━━━ The input ━━━
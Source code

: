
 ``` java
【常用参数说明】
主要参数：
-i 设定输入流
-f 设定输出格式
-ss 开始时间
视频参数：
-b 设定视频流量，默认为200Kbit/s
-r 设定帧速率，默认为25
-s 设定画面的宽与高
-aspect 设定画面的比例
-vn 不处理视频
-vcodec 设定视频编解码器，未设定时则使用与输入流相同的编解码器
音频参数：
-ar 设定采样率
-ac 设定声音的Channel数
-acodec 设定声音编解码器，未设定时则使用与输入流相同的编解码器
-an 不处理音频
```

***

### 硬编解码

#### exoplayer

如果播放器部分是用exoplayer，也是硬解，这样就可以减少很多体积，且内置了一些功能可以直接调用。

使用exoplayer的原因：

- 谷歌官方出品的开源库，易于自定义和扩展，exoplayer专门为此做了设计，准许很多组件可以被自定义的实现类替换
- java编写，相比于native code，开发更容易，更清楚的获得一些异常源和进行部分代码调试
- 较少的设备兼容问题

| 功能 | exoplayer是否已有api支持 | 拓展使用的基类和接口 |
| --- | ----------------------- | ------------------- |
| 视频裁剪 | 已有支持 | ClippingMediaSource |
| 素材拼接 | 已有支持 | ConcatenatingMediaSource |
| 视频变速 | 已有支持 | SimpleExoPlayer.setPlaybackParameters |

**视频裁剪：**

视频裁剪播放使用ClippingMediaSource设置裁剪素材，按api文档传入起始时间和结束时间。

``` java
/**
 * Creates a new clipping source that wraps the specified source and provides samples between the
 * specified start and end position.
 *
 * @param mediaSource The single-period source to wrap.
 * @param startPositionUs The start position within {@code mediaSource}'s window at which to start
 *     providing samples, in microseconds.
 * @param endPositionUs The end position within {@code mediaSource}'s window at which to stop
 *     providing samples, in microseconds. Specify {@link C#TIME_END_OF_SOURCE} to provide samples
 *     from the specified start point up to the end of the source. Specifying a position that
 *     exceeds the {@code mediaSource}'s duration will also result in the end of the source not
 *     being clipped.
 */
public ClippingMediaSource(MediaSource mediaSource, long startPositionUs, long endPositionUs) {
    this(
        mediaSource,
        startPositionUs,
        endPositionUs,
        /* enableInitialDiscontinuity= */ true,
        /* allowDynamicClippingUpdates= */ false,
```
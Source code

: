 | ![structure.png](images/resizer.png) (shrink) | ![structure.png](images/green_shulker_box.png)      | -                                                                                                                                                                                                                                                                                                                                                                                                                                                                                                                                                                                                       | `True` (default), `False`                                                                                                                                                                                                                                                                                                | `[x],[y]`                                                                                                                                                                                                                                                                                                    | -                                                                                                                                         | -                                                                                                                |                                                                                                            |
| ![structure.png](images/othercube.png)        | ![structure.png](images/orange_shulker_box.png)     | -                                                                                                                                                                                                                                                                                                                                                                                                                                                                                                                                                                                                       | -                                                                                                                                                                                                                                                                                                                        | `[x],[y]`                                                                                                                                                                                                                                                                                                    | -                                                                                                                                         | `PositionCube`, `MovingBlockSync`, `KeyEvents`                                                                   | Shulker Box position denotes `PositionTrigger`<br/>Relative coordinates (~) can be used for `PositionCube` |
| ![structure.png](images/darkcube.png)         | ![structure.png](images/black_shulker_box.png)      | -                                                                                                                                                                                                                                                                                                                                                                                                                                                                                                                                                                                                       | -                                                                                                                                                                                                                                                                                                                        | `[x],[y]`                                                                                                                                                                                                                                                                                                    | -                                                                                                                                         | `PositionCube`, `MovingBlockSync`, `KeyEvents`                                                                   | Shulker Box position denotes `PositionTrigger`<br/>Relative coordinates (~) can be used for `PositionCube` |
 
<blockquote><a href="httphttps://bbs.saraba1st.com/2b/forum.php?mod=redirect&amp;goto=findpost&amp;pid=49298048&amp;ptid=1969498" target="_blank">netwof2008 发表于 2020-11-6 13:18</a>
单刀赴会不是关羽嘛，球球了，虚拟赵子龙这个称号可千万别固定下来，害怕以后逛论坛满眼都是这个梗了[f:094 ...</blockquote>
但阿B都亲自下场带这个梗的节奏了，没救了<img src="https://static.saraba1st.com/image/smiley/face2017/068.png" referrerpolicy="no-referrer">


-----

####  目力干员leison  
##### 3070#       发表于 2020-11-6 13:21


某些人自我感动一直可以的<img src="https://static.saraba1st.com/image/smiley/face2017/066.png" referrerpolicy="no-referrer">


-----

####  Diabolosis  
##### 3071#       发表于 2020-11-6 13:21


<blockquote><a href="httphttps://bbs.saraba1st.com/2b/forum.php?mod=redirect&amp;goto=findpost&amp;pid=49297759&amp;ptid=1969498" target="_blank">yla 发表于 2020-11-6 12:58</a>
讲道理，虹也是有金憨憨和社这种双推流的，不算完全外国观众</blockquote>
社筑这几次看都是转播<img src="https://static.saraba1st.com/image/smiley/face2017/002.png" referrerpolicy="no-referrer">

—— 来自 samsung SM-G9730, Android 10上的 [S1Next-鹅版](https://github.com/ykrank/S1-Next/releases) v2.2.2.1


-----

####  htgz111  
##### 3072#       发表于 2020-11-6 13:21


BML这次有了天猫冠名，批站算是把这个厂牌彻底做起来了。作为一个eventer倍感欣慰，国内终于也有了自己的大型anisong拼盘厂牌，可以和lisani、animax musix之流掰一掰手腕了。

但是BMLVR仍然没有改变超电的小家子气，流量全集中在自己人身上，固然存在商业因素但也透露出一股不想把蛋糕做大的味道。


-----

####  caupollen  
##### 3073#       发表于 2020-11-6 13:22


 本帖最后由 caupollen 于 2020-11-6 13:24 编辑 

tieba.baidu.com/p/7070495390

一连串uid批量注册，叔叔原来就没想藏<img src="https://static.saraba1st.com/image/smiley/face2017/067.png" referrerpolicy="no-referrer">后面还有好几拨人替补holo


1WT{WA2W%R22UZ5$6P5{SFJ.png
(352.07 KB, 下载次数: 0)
━━━
## About this exercise
Write out every record verbatim.

## Answer area
Source code

:
 ``` java
【常用参数说明】
主要参数：
-i 设定输入流
-f 设定输出格式
-ss 开始时间
视频参数：
-b 设定视频流量，默认为200Kbit/s
-r 设定帧速率，默认为25
-s 设定画面的宽与高
-aspect 设定画面的比例
-vn 不处理视频
-vcodec 设定视频编解码器，未设定时则使用与输入流相同的编解码器
音频参数：
-ar 设定采样率
-ac 设定声音的Channel数
-acodec 设定声音编解码器，未设定时则使用与输入流相同的编解码器
-an 不处理音频
```

***

### 硬编解码

#### exoplayer

如果播放器部分是用exoplayer，也是硬解，这样就可以减少很多体积，且内置了一些功能可以直接调用。

使用exoplayer的原因：

- 谷歌官方出品的开源库，易于自定义和扩展，exoplayer专门为此做了设计，准许很多组件可以被自定义的实现类替换
- java编写，相比于native code，开发更容易，更清楚的获得一些异常源和进行部分代码调试
- 较少的设备兼容问题

| 功能 | exoplayer是否已有api支持 | 拓展使用的基类和接口 |
| --- | ----------------------- | ------------------- |
| 视频裁剪 | 已有支持 | ClippingMediaSource |
| 素材拼接 | 已有支持 | ConcatenatingMediaSource |
| 视频变速 | 已有支持 | SimpleExoPlayer.setPlaybackParameters |

**视频裁剪：**

视频裁剪播放使用ClippingMediaSource设置裁剪素材，按api文档传入起始时间和结束时间。

``` java
/**
 * Creates a new clipping source that wraps the specified source and provides samples between the
 * specified start and end position.
 *
 * @param mediaSource The single-period source to wrap.
 * @param startPositionUs The start position within {@code mediaSource}'s window at which to start
 *     providing samples, in microseconds.
 * @param endPositionUs The end position within {@code mediaSource}'s window at which to stop
 *     providing samples, in microseconds. Specify {@link C#TIME_END_OF_SOURCE} to provide samples
 *     from the specified start point up to the end of the source. Specifying a position that
 *     exceeds the {@code mediaSource}'s duration will also result in the end of the source not
 *     being clipped.
 */
public ClippingMediaSource(MediaSource mediaSource, long startPositionUs, long endPositionUs) {
    this(
        mediaSource,
        startPositionUs,
        endPositionUs,
        /* enableInitialDiscontinuity= */ true,
        /* allowDynamicClippingUpdates= */ false,
```
Source code

: | ![structure.png](images/resizer.png) (shrink) | ![structure.png](images/green_shulker_box.png)      | -                                                                                                                                                                                                                                                                                                                                                                                                                                                                                                                                                                                                       | `True` (default), `False`                                                                                                                                                                                                                                                                                                | `[x],[y]`                                                                                                                                                                                                                                                                                                    | -                                                                                                                                         | -                                                                                                                |                                                                                                            |
| ![structure.png](images/othercube.png)        | ![structure.png](images/orange_shulker_box.png)     | -                                                                                                                                                                                                                                                                                                                                                                                                                                                                                                                                                                                                       | -                                                                                                                                                                                                                                                                                                                        | `[x],[y]`                                                                                                                                                                                                                                                                                                    | -                                                                                                                                         | `PositionCube`, `MovingBlockSync`, `KeyEvents`                                                                   | Shulker Box position denotes `PositionTrigger`<br/>Relative coordinates (~) can be used for `PositionCube` |
| ![structure.png](images/darkcube.png)         | ![structure.png](images/black_shulker_box.png)      | -                                                                                                                                                                                                                                                                                                                                                                                                                                                                                                                                                                                                       | -                                                                                                                                                                                                                                                                                                                        | `[x],[y]`                                                                                                                                                                                                                                                                                                    | -                                                                                                                                         | `PositionCube`, `MovingBlockSync`, `KeyEvents`                                                                   | Shulker Box position denotes `PositionTrigger`<br/>Relative coordinates (~) can be used for `PositionCube` |
 
<blockquote><a href="httphttps://bbs.saraba1st.com/2b/forum.php?mod=redirect&amp;goto=findpost&amp;pid=49298048&amp;ptid=1969498" target="_blank">netwof2008 发表于 2020-11-6 13:18</a>
单刀赴会不是关羽嘛，球球了，虚拟赵子龙这个称号可千万别固定下来，害怕以后逛论坛满眼都是这个梗了[f:094 ...</blockquote>
但阿B都亲自下场带这个梗的节奏了，没救了<img src="https://static.saraba1st.com/image/smiley/face2017/068.png" referrerpolicy="no-referrer">


-----

####  目力干员leison  
##### 3070#       发表于 2020-11-6 13:21


某些人自我感动一直可以的<img src="https://static.saraba1st.com/image/smiley/face2017/066.png" referrerpolicy="no-referrer">


-----

####  Diabolosis  
##### 3071#       发表于 2020-11-6 13:21


<blockquote><a href="httphttps://bbs.saraba1st.com/2b/forum.php?mod=redirect&amp;goto=findpost&amp;pid=49297759&amp;ptid=1969498" target="_blank">yla 发表于 2020-11-6 12:58</a>
讲道理，虹也是有金憨憨和社这种双推流的，不算完全外国观众</blockquote>
社筑这几次看都是转播<img src="https://static.saraba1st.com/image/smiley/face2017/002.png" referrerpolicy="no-referrer">

—— 来自 samsung SM-G9730, Android 10上的 [S1Next-鹅版](https://github.com/ykrank/S1-Next/releases) v2.2.2.1


-----

####  htgz111  
##### 3072#       发表于 2020-11-6 13:21


BML这次有了天猫冠名，批站算是把这个厂牌彻底做起来了。作为一个eventer倍感欣慰，国内终于也有了自己的大型anisong拼盘厂牌，可以和lisani、animax musix之流掰一掰手腕了。

但是BMLVR仍然没有改变超电的小家子气，流量全集中在自己人身上，固然存在商业因素但也透露出一股不想把蛋糕做大的味道。


-----

####  caupollen  
##### 3073#       发表于 2020-11-6 13:22


 本帖最后由 caupollen 于 2020-11-6 13:24 编辑 

tieba.baidu.com/p/7070495390

一连串uid批量注册，叔叔原来就没想藏<img src="https://static.saraba1st.com/image/smiley/face2017/067.png" referrerpolicy="no-referrer">后面还有好几拨人替补holo


1WT{WA2W%R22UZ5$6P5{SFJ.png
(352.07 KB, 下载次数: 0)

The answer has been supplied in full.